Governo quer multar em até R$ 30 mil policiais e guardas que fizerem segurança “por fora”
O governo federal estuda publicar um decreto que pode transformar em alvo financeiro policiais, guardas municipais e até civis que atuarem como vigilantes privados sem autorização legal — com multas de até R$ 30 mil reais por infração.
A ideia, segundo trecho de minuta em discussão, é endurecer a fiscalização sobre a atuação irregular na segurança privada — setor que hoje depende de autorização da Polícia Federal para funcionar legalmente. Na proposta, não importa se o agente é policial de carreira ou guarda municipal: se atuar de forma clandestina, pode ser multado severamente.
A justificativa oficial é combater o que Brasília chama de “segurança privada clandestina” — serviços que não têm licença e que, segundo estimativas, movimentam bilhões sem fiscalização, impostos ou responsabilidade técnica.

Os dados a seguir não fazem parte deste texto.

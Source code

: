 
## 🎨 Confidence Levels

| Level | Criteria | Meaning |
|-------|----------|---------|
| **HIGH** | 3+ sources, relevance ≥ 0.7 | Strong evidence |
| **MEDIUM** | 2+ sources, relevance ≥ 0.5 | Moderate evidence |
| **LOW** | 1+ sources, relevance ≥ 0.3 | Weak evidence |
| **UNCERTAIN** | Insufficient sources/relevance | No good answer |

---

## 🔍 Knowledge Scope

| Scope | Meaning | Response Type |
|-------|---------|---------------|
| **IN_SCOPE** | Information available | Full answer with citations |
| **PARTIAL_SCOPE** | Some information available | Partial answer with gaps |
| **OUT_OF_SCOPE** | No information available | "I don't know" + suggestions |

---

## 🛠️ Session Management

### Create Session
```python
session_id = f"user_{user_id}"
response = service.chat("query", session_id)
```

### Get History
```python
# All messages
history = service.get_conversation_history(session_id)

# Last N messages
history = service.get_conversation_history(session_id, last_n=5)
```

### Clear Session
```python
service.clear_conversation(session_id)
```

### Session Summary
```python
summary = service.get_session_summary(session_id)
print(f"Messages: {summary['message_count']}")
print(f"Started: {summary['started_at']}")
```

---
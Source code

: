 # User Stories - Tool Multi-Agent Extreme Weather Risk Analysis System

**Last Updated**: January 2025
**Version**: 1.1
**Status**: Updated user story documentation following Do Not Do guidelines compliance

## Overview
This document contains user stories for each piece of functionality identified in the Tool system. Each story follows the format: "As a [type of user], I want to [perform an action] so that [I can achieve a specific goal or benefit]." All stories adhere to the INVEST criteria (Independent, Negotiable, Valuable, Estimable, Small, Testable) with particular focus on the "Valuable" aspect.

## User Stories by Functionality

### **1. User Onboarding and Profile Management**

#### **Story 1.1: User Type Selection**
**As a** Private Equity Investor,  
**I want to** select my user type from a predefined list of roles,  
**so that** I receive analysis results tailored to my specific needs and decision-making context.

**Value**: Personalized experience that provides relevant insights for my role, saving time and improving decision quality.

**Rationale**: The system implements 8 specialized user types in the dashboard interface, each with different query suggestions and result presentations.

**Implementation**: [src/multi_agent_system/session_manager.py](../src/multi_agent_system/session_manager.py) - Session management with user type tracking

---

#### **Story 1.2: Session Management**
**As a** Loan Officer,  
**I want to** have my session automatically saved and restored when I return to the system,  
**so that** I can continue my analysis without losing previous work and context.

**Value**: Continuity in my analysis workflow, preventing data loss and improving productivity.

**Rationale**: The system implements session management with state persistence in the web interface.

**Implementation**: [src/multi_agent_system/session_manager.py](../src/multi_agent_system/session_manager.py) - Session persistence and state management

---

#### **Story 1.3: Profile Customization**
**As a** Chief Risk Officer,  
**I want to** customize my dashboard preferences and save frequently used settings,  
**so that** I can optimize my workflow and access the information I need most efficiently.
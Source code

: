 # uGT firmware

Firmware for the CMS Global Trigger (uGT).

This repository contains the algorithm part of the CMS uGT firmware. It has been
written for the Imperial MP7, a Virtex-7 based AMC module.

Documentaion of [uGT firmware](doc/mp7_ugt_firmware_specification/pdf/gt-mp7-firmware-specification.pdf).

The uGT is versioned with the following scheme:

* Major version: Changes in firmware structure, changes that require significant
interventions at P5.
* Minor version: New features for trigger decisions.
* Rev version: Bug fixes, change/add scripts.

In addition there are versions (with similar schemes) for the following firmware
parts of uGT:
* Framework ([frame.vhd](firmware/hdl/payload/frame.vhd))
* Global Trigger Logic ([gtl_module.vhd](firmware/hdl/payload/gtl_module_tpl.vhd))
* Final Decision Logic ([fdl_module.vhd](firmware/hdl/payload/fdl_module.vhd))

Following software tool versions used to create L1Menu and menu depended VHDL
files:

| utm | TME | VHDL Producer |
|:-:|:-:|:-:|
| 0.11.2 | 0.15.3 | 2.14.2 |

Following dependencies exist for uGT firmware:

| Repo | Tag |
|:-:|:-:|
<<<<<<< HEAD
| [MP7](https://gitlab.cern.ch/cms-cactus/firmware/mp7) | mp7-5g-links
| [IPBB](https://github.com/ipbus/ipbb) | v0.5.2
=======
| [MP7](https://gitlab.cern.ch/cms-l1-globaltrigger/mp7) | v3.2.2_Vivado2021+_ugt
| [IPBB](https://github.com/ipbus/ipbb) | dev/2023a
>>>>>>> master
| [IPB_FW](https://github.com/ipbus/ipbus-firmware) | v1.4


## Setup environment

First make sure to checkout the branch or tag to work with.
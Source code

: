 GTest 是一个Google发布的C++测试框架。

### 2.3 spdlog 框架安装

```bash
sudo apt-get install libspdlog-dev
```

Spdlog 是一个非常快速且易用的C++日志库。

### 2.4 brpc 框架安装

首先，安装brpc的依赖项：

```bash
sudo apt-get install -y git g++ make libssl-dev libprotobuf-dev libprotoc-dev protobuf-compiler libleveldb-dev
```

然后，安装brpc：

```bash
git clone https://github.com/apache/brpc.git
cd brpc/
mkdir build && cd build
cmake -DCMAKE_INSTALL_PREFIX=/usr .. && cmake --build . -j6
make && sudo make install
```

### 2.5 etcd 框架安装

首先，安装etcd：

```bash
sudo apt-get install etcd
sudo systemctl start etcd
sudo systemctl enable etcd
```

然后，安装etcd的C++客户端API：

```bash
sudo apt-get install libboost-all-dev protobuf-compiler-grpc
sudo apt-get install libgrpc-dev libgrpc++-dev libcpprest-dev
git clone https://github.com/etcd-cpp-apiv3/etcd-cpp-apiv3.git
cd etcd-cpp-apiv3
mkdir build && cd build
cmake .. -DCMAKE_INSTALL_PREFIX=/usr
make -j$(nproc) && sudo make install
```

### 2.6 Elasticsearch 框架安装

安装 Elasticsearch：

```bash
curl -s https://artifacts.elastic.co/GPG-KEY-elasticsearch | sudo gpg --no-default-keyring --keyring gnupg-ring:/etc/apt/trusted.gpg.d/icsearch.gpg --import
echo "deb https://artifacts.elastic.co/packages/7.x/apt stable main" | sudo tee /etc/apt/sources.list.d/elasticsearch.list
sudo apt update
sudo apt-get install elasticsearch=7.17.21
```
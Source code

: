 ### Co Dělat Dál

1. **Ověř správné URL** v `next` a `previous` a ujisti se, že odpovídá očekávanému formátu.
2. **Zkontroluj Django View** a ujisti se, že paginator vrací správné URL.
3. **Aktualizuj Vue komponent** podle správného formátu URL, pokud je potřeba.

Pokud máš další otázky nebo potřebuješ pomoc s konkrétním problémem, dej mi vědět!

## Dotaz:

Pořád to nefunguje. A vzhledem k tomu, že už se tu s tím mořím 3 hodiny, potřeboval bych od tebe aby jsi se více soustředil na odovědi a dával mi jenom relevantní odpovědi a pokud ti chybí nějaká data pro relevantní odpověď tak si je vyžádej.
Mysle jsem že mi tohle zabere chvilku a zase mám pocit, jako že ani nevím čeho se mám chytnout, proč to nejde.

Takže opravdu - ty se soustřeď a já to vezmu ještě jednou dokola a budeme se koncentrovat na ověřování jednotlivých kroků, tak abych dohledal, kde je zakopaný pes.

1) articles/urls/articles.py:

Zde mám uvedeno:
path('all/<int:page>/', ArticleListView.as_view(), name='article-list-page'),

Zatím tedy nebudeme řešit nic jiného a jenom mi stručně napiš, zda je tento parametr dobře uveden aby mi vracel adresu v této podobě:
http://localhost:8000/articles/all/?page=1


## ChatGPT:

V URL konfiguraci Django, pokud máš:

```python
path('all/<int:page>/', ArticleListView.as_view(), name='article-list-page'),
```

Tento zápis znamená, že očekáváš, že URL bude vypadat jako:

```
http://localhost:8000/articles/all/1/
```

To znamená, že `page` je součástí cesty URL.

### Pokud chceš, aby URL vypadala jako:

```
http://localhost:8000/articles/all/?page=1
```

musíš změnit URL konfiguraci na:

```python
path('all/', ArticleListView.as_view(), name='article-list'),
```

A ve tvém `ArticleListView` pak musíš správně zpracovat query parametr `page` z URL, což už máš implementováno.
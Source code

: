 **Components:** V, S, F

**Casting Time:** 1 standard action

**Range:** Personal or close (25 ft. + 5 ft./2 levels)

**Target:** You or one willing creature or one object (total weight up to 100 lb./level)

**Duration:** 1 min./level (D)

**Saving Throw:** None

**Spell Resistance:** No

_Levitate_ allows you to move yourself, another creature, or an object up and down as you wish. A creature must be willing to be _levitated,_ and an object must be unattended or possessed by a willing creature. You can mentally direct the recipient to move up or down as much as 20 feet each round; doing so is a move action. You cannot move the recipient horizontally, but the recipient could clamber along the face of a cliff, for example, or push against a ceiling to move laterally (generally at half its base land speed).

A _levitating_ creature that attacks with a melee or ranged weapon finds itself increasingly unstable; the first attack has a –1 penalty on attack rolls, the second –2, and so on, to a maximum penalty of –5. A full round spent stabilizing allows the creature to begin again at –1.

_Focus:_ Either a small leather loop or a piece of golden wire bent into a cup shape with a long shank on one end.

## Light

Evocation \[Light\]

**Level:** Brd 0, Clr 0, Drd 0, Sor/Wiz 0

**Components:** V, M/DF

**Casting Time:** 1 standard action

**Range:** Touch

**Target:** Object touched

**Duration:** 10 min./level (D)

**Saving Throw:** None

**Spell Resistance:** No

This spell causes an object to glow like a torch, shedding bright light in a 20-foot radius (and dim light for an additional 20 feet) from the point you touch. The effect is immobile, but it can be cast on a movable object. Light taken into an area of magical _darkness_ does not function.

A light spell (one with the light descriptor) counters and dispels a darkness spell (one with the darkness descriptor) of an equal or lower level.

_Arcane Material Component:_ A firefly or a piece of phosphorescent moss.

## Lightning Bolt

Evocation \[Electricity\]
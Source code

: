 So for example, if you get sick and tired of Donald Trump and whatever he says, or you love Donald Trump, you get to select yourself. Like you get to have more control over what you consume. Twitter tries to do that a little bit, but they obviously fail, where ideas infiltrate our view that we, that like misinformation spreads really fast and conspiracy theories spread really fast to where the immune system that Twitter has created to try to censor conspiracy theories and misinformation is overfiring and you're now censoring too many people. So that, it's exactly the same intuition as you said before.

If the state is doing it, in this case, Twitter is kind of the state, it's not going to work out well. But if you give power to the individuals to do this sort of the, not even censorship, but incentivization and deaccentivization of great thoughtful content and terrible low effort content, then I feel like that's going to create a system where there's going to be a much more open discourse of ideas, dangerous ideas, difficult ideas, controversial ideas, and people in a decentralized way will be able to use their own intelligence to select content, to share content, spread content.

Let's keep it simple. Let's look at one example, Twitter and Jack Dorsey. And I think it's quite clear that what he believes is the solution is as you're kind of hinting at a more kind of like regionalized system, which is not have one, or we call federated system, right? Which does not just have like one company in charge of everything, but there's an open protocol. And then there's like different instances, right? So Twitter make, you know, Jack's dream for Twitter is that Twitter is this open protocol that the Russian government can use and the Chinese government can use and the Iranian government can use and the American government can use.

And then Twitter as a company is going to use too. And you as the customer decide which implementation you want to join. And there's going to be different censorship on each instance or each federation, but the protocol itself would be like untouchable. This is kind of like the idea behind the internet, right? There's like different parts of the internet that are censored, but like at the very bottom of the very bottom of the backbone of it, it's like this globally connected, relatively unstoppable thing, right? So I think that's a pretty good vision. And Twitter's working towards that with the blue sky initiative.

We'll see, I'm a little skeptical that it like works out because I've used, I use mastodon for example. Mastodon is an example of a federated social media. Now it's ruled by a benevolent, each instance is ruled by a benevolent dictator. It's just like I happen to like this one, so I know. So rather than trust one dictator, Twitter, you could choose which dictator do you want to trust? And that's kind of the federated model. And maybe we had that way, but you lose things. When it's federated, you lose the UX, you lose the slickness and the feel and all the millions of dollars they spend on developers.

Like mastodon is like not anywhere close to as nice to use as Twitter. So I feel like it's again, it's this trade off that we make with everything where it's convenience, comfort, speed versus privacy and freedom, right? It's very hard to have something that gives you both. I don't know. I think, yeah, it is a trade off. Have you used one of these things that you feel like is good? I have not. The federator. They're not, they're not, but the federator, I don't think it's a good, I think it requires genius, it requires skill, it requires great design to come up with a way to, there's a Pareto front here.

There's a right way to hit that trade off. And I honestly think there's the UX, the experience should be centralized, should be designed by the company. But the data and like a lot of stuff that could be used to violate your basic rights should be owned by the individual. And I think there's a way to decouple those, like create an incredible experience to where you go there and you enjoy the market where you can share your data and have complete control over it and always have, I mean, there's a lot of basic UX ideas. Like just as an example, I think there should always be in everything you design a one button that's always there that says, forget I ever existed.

Para críticos, a medida é um tiro nas costas de profissionais de segurança que, muitas vezes, se veem sem opção remuneratória ou são recrutados por empresas informais justamente porque falta regulação clara e oferta de vagas no setor formal. A dúvida agora é saber se o novo decreto vai criminalizar a sobrevivência de quem já enfrenta salários baixos e falta de oportunidades, ou se realmente vai desestimular milícias e esquemas ilegais de “serviços de segurança” que proliferam no país.
A versão final do decreto ainda está em análise interna e pode sofrer alterações antes de ser publicada. Até agora, não há prazo oficial para sua edição.